━━━ Dataset records ━━━
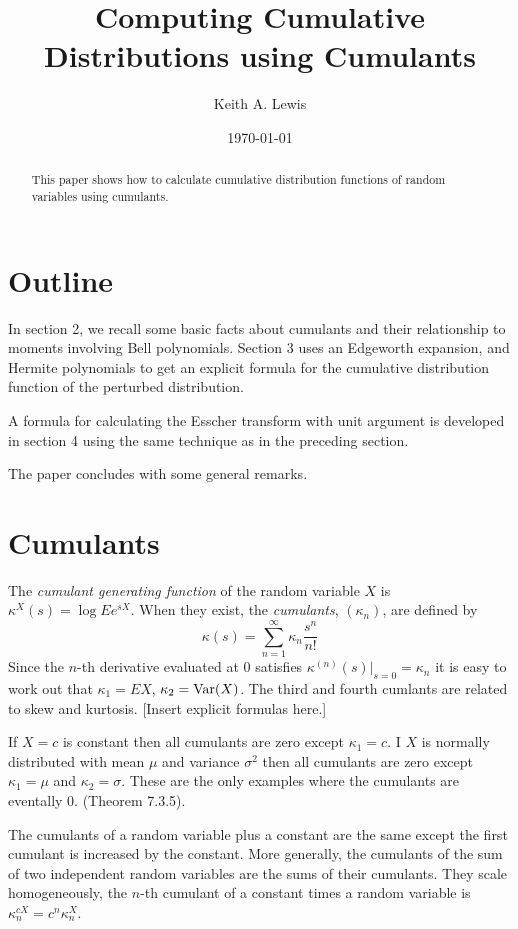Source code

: \documentclass[fleqn]{amsart}
\title{Computing Cumulative Distributions using Cumulants}
\author{Keith A. Lewis}
\date{\today}
\newcommand{\Var}{\mathop{\rm{Var}}}
\theoremstyle{definition}
\begin{document}
\maketitle
\begin{abstract}
This paper shows how to calculate cumulative distribution functions
of random variables using cumulants.
\end{abstract}

\section{Outline}

In section 2, we recall some basic facts about cumulants and their
relationship to moments involving Bell polynomials.  Section 3 uses an
Edgeworth expansion, and Hermite polynomials to get an explicit formula
for the cumulative distribution function of the perturbed distribution.

A formula for calculating the Esscher transform with unit argument is
developed in section 4 using the same technique as in the preceding
section.

The paper concludes with some general remarks.

\section{Cumulants}

The {\em cumulant generating function} of the random variable \(X\)
is \(\kappa^X(s) = \log Ee^{sX}\).
When they exist, the {\em cumulants}, \((\kappa_n)\),
are defined by
\[
\kappa(s) = \sum_{n=1}^\infty \kappa_n \frac{s^n}{n!}
\]
Since the \(n\)-th derivative evaluated at \(0\)
satisfies \(\kappa^{(n)}(s)|_{s = 0} = \kappa_n\) 
it is easy to
work out that
\(\kappa_1 = EX\), \(\kappa_2 = \Var(X)\). The third and fourth 
cumlants are related to skew and kurtosis. [Insert explicit formulas here.]

If \(X = c\) is constant then all cumulants are zero except \(\kappa_1 = c\).
I \(X\) is normally distributed with mean \(\mu\) and variance \(\sigma^2\)
then all cumulants are zero except \(\kappa_1 = \mu\) and
\(\kappa_2 = \sigma\). These are the only examples where the
cumulants are eventally 0. \cite{Luk1970} (Theorem 7.3.5).

The cumulants of a random variable plus a constant are the 
same except the first cumulant is increased by the constant.
More generally, the cumulants of the sum of two independent 
random variables are the sums of their cumulants.
They scale homogeneously, the \(n\)-th cumulant of a constant
times a random variable is
\(\kappa^{cX}_n = c^n\kappa^X_n\).
\end{document}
━━━
=== Aim of the exercise ===
Your response should be the exact lines running from the one with "The cumulants of a" to the final line of the material above.

=== Written answer ===
The cumulants of a random variable plus a constant are the 
same except the first cumulant is increased by the constant.
More generally, the cumulants of the sum of two independent 
random variables are the sums of their cumulants.
They scale homogeneously, the \(n\)-th cumulant of a constant
times a random variable is
\(\kappa^{cX}_n = c^n\kappa^X_n\).
\end{document}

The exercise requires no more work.